→ WHAT YOU SHOULD DO:
Give only the count of lines that contain "added" in the material.

→ RECORDS PROVIDED:
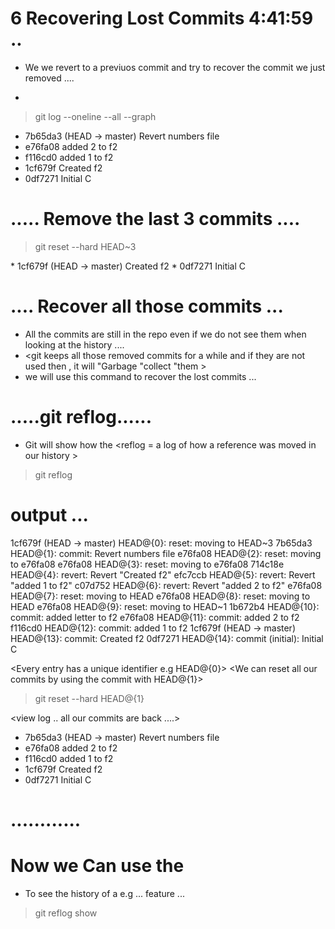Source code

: # 6 Recovering Lost Commits     4:41:59     .. 

- We we revert  to a previuos commit and try to recover the commit we just removed .... 

- <view log>
> git log --oneline --all --graph 
* 7b65da3 (HEAD -> master) Revert numbers file
* e76fa08 added 2 to f2
* f116cd0 added 1 to f2
* 1cf679f Created f2
* 0df7271 Initial C

# ..... Remove the last 3 commits .... 

> git reset  --hard HEAD~3

<view log > 
* 1cf679f (HEAD -> master) Created f2
* 0df7271 Initial C


# .... Recover all those commits ...
- All the commits are still in the repo even if we do not  see them  when looking at the history .... 
- <git keeps all those removed commits for a while and if they are not used then , it will "Garbage "collect "them >
- we will use this command to recover the lost commits ... 

# .....git reflog......
- Git will show how the <head pointer has moved in our history>
<reflog = a log of how a reference was moved in our history >

> git reflog

# output ... 
1cf679f (HEAD -> master) HEAD@{0}: reset: moving to HEAD~3
7b65da3 HEAD@{1}: commit: Revert numbers file
e76fa08 HEAD@{2}: reset: moving to e76fa08
e76fa08 HEAD@{3}: reset: moving to e76fa08
714c18e HEAD@{4}: revert: Revert "Created f2"
efc7ccb HEAD@{5}: revert: Revert "added 1 to f2"
c07d752 HEAD@{6}: revert: Revert "added 2 to f2"
e76fa08 HEAD@{7}: reset: moving to HEAD
e76fa08 HEAD@{8}: reset: moving to HEAD
e76fa08 HEAD@{9}: reset: moving to HEAD~1
1b672b4 HEAD@{10}: commit: added letter to f2
e76fa08 HEAD@{11}: commit: added 2 to f2
f116cd0 HEAD@{12}: commit: added 1 to f2
1cf679f (HEAD -> master) HEAD@{13}: commit: Created f2
0df7271 HEAD@{14}: commit (initial): Initial C


<Every entry has a unique identifier e.g HEAD@{0}>
<We can reset all our commits by using the commit with HEAD@{1}>

> git reset --hard HEAD@{1}

<view log .. all our commits are back ....>
* 7b65da3 (HEAD -> master) Revert numbers file
* e76fa08 added 2 to f2
* f116cd0 added 1 to f2
* 1cf679f Created f2
* 0df7271 Initial C

# ............





















# Now we Can use the <reflog to see how all other pointers have moved in history.>
- To see the history of a <brancn> e.g ... feature ... 

> git reflog show <branchname>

→ WRITTEN RESPONSE:
9